オープンカフェに船着場……“公園”化する東京の河川
都民に長らく愛される隅田川の名前を有名にしているのは、毎年7月の最終土曜日に催行される「隅田川花火大会」です。テレビでも生中継されるほどの人気を誇る隅田川花火大会は、東京の夏の風物詩として定着しています。 東京都は、その隅田川を魅力ある水辺空間にするべく整備を進めてきました。これまで、河川とその周辺は公共空間でありながら、あまり活用されてきませんでした。昨今、河川空間を活用しようという動きが活発化しています。隅田川でも、多くの部分で河川空間がさながら公園のように多くの人たちが集う、憩いの場に変貌しているのです。隅田川の両岸に整備されている隅田川テラスの例をもとに、東京都の河川空間の変化を見てみましょう。
隅田川両岸の親水空間の整備進む
東京都の東側を流れる隅田川は、東京北区から東京湾に至る全長23.5キロの河川です。
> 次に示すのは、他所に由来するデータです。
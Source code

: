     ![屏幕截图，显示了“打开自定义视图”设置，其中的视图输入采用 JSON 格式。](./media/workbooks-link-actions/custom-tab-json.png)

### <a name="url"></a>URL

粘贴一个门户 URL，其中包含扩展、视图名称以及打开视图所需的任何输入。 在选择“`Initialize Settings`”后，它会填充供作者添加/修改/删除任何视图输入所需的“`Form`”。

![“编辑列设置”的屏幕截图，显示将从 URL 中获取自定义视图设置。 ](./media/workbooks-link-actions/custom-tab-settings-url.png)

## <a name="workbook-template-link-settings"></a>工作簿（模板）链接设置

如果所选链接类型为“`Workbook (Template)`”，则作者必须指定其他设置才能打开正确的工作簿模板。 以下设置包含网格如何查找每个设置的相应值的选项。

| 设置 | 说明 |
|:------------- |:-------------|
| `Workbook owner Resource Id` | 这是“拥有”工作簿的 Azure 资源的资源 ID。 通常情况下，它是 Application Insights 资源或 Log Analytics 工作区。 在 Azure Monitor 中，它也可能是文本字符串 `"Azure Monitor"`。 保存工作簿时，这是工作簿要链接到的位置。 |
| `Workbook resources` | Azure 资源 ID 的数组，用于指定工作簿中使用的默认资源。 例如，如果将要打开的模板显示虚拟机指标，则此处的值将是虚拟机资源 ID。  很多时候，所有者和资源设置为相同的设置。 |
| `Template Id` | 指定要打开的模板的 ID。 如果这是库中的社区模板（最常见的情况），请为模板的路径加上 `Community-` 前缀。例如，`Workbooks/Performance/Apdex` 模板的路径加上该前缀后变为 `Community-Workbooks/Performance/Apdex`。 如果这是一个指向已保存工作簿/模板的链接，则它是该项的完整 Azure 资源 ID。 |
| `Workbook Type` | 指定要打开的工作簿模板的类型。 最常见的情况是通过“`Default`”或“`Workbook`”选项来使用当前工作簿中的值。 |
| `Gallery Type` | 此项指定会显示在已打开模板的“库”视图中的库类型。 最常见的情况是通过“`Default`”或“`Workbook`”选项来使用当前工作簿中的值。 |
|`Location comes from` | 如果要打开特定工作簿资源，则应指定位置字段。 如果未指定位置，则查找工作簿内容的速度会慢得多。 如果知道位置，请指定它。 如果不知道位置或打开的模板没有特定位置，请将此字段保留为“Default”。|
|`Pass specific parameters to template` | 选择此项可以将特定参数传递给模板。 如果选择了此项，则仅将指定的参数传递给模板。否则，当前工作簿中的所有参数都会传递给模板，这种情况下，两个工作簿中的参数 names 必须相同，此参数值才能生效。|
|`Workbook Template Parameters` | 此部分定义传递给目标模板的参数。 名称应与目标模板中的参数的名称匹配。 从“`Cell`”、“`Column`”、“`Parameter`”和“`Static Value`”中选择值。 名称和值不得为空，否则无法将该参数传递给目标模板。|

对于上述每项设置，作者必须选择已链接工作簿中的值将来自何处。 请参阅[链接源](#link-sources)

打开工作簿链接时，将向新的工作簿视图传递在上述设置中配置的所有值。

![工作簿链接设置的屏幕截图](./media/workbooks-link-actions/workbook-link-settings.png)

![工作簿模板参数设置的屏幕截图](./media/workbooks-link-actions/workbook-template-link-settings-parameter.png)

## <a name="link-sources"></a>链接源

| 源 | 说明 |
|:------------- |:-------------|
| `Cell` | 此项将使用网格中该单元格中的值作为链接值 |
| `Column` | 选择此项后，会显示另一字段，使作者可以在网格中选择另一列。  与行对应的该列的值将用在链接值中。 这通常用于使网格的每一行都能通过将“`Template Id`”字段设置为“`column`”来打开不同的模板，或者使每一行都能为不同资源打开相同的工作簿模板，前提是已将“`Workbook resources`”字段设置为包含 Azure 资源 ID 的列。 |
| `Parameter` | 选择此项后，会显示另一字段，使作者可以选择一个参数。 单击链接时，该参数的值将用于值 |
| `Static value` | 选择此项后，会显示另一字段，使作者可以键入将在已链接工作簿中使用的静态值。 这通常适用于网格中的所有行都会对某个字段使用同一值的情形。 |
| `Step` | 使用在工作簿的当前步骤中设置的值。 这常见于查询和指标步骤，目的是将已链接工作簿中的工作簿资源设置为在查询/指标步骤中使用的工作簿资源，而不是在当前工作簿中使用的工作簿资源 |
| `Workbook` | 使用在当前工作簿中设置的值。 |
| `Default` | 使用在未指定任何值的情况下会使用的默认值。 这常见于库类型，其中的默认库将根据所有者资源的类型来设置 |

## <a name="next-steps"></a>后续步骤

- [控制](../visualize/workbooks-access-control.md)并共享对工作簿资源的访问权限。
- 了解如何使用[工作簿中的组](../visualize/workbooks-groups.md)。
隅田川は、東京都内だけでも北区・足立区・荒川区・台東区・墨田区・中央区・江東区の7区を流れています。そのため、桜の名所として知られる隅田公園西側は台東区、東側は墨田区といったように、名称が同じでも管轄する区が異なっている場合があります。 2013(平成25)年に東京都は「新たな水辺整備のあり方検討会」を発足させて、バラバラに管理されていた隅田川の親水テラスの連続化や夜間照明の整備に着手しています。 「隅田川両岸の親水空間が整備されるようになった背景には、政府が進める成長戦略があります。2011年に『河川敷地占用許可準則』の一部が改正されて、一定の条件を満たせば河川空間にオープンカフェや川床が設置できるようになったのです」(東京都建設局河川部) それまでの河川空間には、公園や運動場、自然観察施設などの地域住民のための福利厚生施設や水道管、送電線、堤防、水防倉庫といった公共性の高い施設しか設置することはできませんでした。隅田川のあちこちに船着場が整備されたことも河川敷地占用許可準則の一部が改正されたことによるものです。 隅田川に船着場が多数造成されたことで隅田川における動線が強化されましたが、交通網の充実といった効果だけではありません。隅田川を航行する船は、観光振興の目玉にもなっています。